TASK DIRECTIONS — Among the lines below, a stretch begins at the one with "fica assim [ __ ] mas será que eu sou" and ends at the one with "vai roubar meu marido por exemplo né aí". Repeat that stretch exactly, ends included.

EXERCISE DATA —
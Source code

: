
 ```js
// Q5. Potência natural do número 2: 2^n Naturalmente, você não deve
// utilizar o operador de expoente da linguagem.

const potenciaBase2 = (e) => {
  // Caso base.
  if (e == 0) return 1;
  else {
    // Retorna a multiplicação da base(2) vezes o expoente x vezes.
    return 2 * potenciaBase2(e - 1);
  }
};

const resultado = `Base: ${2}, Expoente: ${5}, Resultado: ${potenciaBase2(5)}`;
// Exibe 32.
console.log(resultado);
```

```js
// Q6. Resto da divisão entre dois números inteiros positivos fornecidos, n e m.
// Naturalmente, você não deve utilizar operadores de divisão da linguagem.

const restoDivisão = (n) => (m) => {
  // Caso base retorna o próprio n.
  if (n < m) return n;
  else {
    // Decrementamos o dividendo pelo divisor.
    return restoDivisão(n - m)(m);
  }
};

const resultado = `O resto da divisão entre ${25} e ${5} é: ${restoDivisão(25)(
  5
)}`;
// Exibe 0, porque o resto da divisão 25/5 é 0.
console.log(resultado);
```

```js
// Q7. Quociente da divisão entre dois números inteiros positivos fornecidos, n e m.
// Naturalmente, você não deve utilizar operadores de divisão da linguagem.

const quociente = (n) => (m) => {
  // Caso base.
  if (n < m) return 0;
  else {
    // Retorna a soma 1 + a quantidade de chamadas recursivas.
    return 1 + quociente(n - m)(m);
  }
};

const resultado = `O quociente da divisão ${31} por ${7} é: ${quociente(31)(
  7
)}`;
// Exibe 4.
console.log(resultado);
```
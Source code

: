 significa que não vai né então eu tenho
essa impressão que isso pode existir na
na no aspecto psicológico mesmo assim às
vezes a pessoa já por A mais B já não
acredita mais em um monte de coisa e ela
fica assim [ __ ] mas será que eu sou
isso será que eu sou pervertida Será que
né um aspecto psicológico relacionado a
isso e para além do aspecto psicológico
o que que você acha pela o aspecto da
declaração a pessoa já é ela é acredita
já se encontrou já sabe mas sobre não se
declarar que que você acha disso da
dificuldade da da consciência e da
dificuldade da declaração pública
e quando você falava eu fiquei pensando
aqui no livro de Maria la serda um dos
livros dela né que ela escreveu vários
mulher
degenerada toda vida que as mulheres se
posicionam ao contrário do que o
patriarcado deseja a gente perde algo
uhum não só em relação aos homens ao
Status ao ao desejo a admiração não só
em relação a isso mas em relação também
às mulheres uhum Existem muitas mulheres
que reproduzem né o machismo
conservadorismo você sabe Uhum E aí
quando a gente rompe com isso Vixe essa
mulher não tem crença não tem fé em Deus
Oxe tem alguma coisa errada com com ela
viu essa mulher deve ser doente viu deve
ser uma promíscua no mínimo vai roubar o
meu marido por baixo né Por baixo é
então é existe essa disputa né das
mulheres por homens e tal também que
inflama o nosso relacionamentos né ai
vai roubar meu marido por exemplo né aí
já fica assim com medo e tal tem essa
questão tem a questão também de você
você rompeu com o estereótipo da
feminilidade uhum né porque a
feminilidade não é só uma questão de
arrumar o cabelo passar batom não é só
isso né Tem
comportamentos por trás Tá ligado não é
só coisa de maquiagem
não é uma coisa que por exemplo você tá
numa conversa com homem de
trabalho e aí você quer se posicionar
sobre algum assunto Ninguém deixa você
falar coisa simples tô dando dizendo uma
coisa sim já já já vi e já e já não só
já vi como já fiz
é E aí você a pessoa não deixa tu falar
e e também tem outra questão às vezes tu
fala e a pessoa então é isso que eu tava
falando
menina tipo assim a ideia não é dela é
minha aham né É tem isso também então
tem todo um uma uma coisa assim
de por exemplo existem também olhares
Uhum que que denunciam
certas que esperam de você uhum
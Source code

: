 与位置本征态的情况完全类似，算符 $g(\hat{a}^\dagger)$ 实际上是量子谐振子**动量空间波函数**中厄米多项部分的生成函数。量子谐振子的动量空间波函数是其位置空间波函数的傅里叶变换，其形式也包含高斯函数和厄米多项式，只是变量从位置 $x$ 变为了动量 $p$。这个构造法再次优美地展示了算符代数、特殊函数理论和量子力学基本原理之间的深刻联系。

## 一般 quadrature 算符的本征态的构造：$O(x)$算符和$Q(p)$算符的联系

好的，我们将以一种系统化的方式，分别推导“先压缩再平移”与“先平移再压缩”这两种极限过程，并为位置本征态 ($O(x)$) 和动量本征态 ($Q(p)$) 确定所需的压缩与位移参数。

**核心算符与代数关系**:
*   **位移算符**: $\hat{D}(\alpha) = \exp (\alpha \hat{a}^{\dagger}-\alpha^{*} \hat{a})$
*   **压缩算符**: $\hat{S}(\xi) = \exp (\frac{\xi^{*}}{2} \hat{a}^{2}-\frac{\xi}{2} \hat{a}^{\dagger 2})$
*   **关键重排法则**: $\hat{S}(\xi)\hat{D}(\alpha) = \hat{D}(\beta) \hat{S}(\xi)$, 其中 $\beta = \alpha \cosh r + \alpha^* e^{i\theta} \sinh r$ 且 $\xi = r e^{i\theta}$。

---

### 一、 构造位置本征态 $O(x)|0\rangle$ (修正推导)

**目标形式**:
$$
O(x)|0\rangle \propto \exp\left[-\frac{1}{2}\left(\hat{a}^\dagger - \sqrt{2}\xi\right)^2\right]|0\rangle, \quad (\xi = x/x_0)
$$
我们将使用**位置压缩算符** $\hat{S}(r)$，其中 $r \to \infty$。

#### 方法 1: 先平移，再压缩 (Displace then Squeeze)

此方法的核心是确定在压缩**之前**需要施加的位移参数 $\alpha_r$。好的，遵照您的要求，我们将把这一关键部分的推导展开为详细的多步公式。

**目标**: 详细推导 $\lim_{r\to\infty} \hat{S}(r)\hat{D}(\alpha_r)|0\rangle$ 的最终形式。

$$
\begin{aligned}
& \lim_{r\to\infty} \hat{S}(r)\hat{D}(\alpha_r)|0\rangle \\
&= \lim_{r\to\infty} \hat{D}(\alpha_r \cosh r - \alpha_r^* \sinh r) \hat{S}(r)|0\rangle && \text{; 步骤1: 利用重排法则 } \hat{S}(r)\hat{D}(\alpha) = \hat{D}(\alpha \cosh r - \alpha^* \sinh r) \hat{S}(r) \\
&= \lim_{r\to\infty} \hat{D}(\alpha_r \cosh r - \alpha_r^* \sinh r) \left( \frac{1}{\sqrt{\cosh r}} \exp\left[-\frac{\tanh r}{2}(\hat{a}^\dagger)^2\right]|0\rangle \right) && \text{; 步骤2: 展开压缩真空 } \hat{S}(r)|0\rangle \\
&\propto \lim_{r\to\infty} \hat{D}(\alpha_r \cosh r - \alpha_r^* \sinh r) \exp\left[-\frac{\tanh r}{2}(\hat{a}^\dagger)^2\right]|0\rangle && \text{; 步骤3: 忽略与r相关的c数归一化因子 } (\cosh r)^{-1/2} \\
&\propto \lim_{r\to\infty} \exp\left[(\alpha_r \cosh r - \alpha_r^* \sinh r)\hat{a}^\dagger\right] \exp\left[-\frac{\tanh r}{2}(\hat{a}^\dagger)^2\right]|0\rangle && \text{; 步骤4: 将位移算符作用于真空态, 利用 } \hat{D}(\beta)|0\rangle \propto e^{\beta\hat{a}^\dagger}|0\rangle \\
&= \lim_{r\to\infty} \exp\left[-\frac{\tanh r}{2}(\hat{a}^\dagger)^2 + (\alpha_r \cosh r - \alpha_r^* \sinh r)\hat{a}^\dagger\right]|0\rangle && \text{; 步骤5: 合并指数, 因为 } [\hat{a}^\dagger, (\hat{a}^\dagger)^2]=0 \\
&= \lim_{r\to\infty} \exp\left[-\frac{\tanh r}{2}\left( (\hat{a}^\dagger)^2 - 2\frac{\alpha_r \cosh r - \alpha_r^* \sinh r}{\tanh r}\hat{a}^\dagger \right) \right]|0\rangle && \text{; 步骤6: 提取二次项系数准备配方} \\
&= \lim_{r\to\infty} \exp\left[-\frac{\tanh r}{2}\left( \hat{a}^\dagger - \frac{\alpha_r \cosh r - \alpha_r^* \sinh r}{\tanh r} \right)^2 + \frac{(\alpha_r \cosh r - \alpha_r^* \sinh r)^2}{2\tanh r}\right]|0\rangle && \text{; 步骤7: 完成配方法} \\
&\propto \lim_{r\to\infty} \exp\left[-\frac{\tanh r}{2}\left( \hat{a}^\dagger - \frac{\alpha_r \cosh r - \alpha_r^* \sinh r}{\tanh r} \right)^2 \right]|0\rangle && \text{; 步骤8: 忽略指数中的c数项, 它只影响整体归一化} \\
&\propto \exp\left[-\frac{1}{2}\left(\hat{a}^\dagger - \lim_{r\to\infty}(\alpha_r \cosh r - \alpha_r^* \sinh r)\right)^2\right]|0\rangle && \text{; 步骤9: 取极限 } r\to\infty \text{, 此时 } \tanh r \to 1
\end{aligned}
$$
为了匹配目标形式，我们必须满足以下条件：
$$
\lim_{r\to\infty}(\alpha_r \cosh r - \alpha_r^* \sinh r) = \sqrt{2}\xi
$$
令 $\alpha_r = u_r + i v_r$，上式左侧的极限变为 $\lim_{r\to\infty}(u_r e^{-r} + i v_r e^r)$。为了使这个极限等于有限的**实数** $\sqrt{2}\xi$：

EXERCISE RESULT —
fica assim [ __ ] mas será que eu sou
isso será que eu sou pervertida Será que
né um aspecto psicológico relacionado a
isso e para além do aspecto psicológico
o que que você acha pela o aspecto da
declaração a pessoa já é ela é acredita
já se encontrou já sabe mas sobre não se
declarar que que você acha disso da
dificuldade da da consciência e da
dificuldade da declaração pública
e quando você falava eu fiquei pensando
aqui no livro de Maria la serda um dos
livros dela né que ela escreveu vários
mulher
degenerada toda vida que as mulheres se
posicionam ao contrário do que o
patriarcado deseja a gente perde algo
uhum não só em relação aos homens ao
Status ao ao desejo a admiração não só
em relação a isso mas em relação também
às mulheres uhum Existem muitas mulheres
que reproduzem né o machismo
conservadorismo você sabe Uhum E aí
quando a gente rompe com isso Vixe essa
mulher não tem crença não tem fé em Deus
Oxe tem alguma coisa errada com com ela
viu essa mulher deve ser doente viu deve
ser uma promíscua no mínimo vai roubar o
meu marido por baixo né Por baixo é
então é existe essa disputa né das
mulheres por homens e tal também que
inflama o nosso relacionamentos né ai
vai roubar meu marido por exemplo né aí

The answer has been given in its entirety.